One of the biggest hurdles we face as an industry is development of research of sufficient quality to drive changes in policy and public attitudes towards medical cannabis. To help address this Curaleaf has invested millions in global research initiatives through strategic partnerships with leading academic institutions to drive product evolution and offer a wider range of options to enable more personalised care for patients and consumers.

This research reaches truly from laboratory bench to patient bedside, from assessing how cannabinoids and terpenes affect pain signals in nerve cells grown in petri-dishes to helping to develop the UK Medical Cannabis Registry with Curaleaf Clinic – recording the effects of medical cannabis in more than 20,000 individuals. Future projects aim to close the gap further still between the evidence regulators and healthcare bodies need to decide whether medical cannabis can be more widely prescribed and what is presently available by adopting traditional and novel approaches to drug development.

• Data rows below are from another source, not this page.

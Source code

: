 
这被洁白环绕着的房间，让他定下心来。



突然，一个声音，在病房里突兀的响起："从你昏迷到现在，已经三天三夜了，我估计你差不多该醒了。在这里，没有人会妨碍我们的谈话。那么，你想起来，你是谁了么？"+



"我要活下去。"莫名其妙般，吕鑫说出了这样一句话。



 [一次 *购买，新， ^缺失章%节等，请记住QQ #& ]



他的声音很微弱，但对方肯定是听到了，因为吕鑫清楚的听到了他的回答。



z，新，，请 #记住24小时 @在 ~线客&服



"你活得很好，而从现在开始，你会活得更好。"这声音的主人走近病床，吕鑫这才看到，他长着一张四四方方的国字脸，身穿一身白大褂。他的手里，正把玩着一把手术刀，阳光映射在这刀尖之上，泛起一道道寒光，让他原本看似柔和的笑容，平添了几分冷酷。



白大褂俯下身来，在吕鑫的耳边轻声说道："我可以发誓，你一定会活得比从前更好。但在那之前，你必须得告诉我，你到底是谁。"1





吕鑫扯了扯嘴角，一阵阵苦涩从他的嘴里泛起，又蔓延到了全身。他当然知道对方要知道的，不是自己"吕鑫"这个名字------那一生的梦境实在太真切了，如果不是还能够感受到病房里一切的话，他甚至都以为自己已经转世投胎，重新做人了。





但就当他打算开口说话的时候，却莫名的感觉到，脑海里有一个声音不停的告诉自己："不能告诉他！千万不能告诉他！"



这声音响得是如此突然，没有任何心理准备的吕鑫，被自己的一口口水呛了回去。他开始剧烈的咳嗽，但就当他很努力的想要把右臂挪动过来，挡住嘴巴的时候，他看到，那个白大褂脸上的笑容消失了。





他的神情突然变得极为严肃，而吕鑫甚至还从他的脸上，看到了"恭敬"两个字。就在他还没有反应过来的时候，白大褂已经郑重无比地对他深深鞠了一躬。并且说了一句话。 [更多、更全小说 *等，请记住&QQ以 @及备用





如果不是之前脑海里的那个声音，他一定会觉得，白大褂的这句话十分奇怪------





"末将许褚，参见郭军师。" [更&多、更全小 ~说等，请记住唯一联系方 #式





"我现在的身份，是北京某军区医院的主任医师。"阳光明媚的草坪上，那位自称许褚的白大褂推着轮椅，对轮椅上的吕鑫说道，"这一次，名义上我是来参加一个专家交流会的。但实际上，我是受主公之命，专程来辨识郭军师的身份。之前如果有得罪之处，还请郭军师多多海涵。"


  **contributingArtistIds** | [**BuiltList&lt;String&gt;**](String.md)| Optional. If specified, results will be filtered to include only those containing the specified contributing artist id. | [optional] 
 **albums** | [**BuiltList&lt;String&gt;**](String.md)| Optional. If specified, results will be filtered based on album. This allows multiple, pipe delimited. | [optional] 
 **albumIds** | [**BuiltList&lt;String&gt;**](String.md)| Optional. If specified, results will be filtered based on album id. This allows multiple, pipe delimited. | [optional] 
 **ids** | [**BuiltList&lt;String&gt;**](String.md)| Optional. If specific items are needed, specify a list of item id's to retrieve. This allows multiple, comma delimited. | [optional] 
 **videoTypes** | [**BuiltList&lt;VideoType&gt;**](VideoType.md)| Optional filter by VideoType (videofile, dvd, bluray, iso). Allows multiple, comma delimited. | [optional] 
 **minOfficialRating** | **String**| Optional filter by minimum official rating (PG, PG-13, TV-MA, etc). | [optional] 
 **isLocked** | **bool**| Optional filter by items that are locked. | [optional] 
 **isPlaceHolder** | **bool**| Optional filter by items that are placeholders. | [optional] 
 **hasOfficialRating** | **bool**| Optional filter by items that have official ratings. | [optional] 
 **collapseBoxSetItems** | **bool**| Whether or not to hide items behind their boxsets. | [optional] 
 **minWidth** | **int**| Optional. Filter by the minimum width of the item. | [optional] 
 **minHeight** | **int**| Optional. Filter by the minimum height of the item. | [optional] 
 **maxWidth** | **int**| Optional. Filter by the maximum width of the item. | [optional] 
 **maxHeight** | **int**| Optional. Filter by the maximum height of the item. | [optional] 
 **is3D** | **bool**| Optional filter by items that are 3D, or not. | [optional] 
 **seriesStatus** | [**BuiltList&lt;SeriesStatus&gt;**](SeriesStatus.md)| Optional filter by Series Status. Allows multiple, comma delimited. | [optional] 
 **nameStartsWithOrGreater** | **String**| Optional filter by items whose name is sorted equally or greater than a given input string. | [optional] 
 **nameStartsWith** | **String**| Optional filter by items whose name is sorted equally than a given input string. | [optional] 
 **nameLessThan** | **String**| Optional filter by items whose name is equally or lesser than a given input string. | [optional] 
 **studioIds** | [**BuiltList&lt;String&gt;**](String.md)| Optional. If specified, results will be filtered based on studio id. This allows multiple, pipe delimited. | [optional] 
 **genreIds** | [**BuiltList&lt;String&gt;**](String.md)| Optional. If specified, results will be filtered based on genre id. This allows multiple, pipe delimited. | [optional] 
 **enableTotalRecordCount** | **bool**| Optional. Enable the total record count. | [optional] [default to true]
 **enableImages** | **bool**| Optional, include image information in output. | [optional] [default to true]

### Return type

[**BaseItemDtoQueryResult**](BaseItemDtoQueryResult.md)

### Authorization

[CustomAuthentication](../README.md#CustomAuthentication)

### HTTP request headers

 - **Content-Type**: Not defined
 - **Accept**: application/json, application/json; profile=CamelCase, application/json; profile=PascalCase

Tackling Current Attitudes

At present, we know that key conditions highlighted by The Health Foundation, such as chronic pain, anxiety, and depression continue to be unmet by current provisions. The challenges are multifactorial and condition specific, but include a lack of access to physical and psychological therapies or highly variable responses to available medications.

Medical cannabis is not a panacea, but for patients that have tried licensed treatments and not improved sufficiently, it is now an option available to them in countries such as the UK, Germany, and Poland. In fact, from 2022 to 2023 we have seen a 53% increase in the number of patients in the UK alone with chronic health conditions, turning to Curaleaf Clinic for help in managing their symptoms where traditional avenues haven’t worked.

Despite the growing numbers of patients there is a lack of awareness about the safety, accessibility and efficacy of medical cannabis, both within the medical community and among patients. Our research highlights this issue, with 1 in 2 UK adults being unaware that medical cannabis can be legally prescribed in the UK. Even, among the 1.8 million estimated patients who use illicit cannabis to self-treat their health a quarter (24%) of them are unaware that cannabis can be legally prescribed, while two-fifths (41%) feel that accessing it is too difficult. Awareness takes multiple forms and Curaleaf is equally invested in improving this among the public via traditional and social media, whilst also working with people working with healthcare workers, police and other professionals to provide education rooted in fact, not stigma.

A brighter future

As we confront the healthcare challenges posed by an ageing population and health inequalities, proactive measures must be taken now to ensure a sustainable healthcare system for the future. The most important steps need to be taken by brave politicians to focus efforts on prevention of major illnesses and addressing health inequalities. Meanwhile, through addressing gaps in advocacy and research on medical cannabis we can help address unmet needs for current and future patients.